→ **Exercise**
Filter these entries so that only lines with the word "associated" remain.

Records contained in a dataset

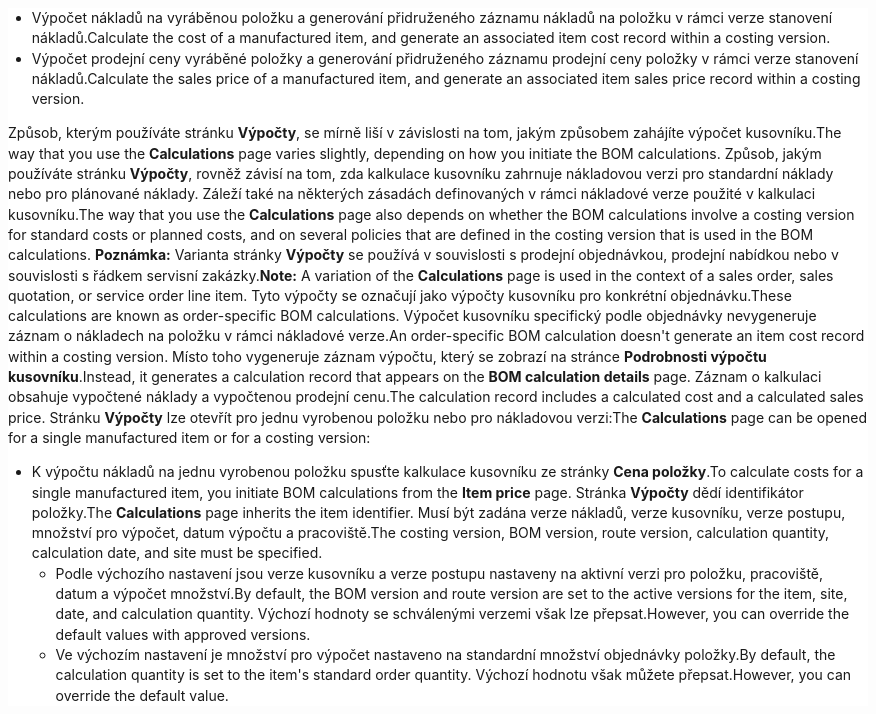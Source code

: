 -   <span data-ttu-id="48337-109">Výpočet nákladů na vyráběnou položku a generování přidruženého záznamu nákladů na položku v rámci verze stanovení nákladů.</span><span class="sxs-lookup"><span data-stu-id="48337-109">Calculate the cost of a manufactured item, and generate an associated item cost record within a costing version.</span></span>
-   <span data-ttu-id="48337-110">Výpočet prodejní ceny vyráběné položky a generování přidruženého záznamu prodejní ceny položky v rámci verze stanovení nákladů.</span><span class="sxs-lookup"><span data-stu-id="48337-110">Calculate the sales price of a manufactured item, and generate an associated item sales price record within a costing version.</span></span>

<span data-ttu-id="48337-111">Způsob, kterým používáte stránku **Výpočty**, se mírně liší v závislosti na tom, jakým způsobem zahájíte výpočet kusovníku.</span><span class="sxs-lookup"><span data-stu-id="48337-111">The way that you use the **Calculations** page varies slightly, depending on how you initiate the BOM calculations.</span></span> <span data-ttu-id="48337-112">Způsob, jakým používáte stránku **Výpočty**, rovněž závisí na tom, zda kalkulace kusovníku zahrnuje nákladovou verzi pro standardní náklady nebo pro plánované náklady. Záleží také na některých zásadách definovaných v rámci nákladové verze použité v kalkulaci kusovníku.</span><span class="sxs-lookup"><span data-stu-id="48337-112">The way that you use the **Calculations** page also depends on whether the BOM calculations involve a costing version for standard costs or planned costs, and on several policies that are defined in the costing version that is used in the BOM calculations.</span></span> <span data-ttu-id="48337-113">**Poznámka:** Varianta stránky **Výpočty** se používá v souvislosti s prodejní objednávkou, prodejní nabídkou nebo v souvislosti s řádkem servisní zakázky.</span><span class="sxs-lookup"><span data-stu-id="48337-113">**Note:** A variation of the **Calculations** page is used in the context of a sales order, sales quotation, or service order line item.</span></span> <span data-ttu-id="48337-114">Tyto výpočty se označují jako výpočty kusovníku pro konkrétní objednávku.</span><span class="sxs-lookup"><span data-stu-id="48337-114">These calculations are known as order-specific BOM calculations.</span></span> <span data-ttu-id="48337-115">Výpočet kusovníku specifický podle objednávky nevygeneruje záznam o nákladech na položku v rámci nákladové verze.</span><span class="sxs-lookup"><span data-stu-id="48337-115">An order-specific BOM calculation doesn't generate an item cost record within a costing version.</span></span> <span data-ttu-id="48337-116">Místo toho vygeneruje záznam výpočtu, který se zobrazí na stránce **Podrobnosti výpočtu kusovníku**.</span><span class="sxs-lookup"><span data-stu-id="48337-116">Instead, it generates a calculation record that appears on the **BOM calculation details** page.</span></span> <span data-ttu-id="48337-117">Záznam o kalkulaci obsahuje vypočtené náklady a vypočtenou prodejní cenu.</span><span class="sxs-lookup"><span data-stu-id="48337-117">The calculation record includes a calculated cost and a calculated sales price.</span></span> <span data-ttu-id="48337-118">Stránku **Výpočty** lze otevřít pro jednu vyrobenou položku nebo pro nákladovou verzi:</span><span class="sxs-lookup"><span data-stu-id="48337-118">The **Calculations** page can be opened for a single manufactured item or for a costing version:</span></span>

-   <span data-ttu-id="48337-119">K výpočtu nákladů na jednu vyrobenou položku spusťte kalkulace kusovníku ze stránky **Cena položky**.</span><span class="sxs-lookup"><span data-stu-id="48337-119">To calculate costs for a single manufactured item, you initiate BOM calculations from the **Item price** page.</span></span> <span data-ttu-id="48337-120">Stránka **Výpočty** dědí identifikátor položky.</span><span class="sxs-lookup"><span data-stu-id="48337-120">The **Calculations** page inherits the item identifier.</span></span> <span data-ttu-id="48337-121">Musí být zadána verze nákladů, verze kusovníku, verze postupu, množství pro výpočet, datum výpočtu a pracoviště.</span><span class="sxs-lookup"><span data-stu-id="48337-121">The costing version, BOM version, route version, calculation quantity, calculation date, and site must be specified.</span></span>
    -   <span data-ttu-id="48337-122">Podle výchozího nastavení jsou verze kusovníku a verze postupu nastaveny na aktivní verzi pro položku, pracoviště, datum a výpočet množství.</span><span class="sxs-lookup"><span data-stu-id="48337-122">By default, the BOM version and route version are set to the active versions for the item, site, date, and calculation quantity.</span></span> <span data-ttu-id="48337-123">Výchozí hodnoty se schválenými verzemi však lze přepsat.</span><span class="sxs-lookup"><span data-stu-id="48337-123">However, you can override the default values with approved versions.</span></span>
    -   <span data-ttu-id="48337-124">Ve výchozím nastavení je množství pro výpočet nastaveno na standardní množství objednávky položky.</span><span class="sxs-lookup"><span data-stu-id="48337-124">By default, the calculation quantity is set to the item's standard order quantity.</span></span> <span data-ttu-id="48337-125">Výchozí hodnotu však můžete přepsat.</span><span class="sxs-lookup"><span data-stu-id="48337-125">However, you can override the default value.</span></span>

→ **Answer space**
: -   <span data-ttu-id="48337-109">Výpočet nákladů na vyráběnou položku a generování přidruženého záznamu nákladů na položku v rámci verze stanovení nákladů.</span><span class="sxs-lookup"><span data-stu-id="48337-109">Calculate the cost of a manufactured item, and generate an associated item cost record within a costing version.</span></span>
-   <span data-ttu-id="48337-110">Výpočet prodejní ceny vyráběné položky a generování přidruženého záznamu prodejní ceny položky v rámci verze stanovení nákladů.</span><span class="sxs-lookup"><span data-stu-id="48337-110">Calculate the sales price of a manufactured item, and generate an associated item sales price record within a costing version.</span></span>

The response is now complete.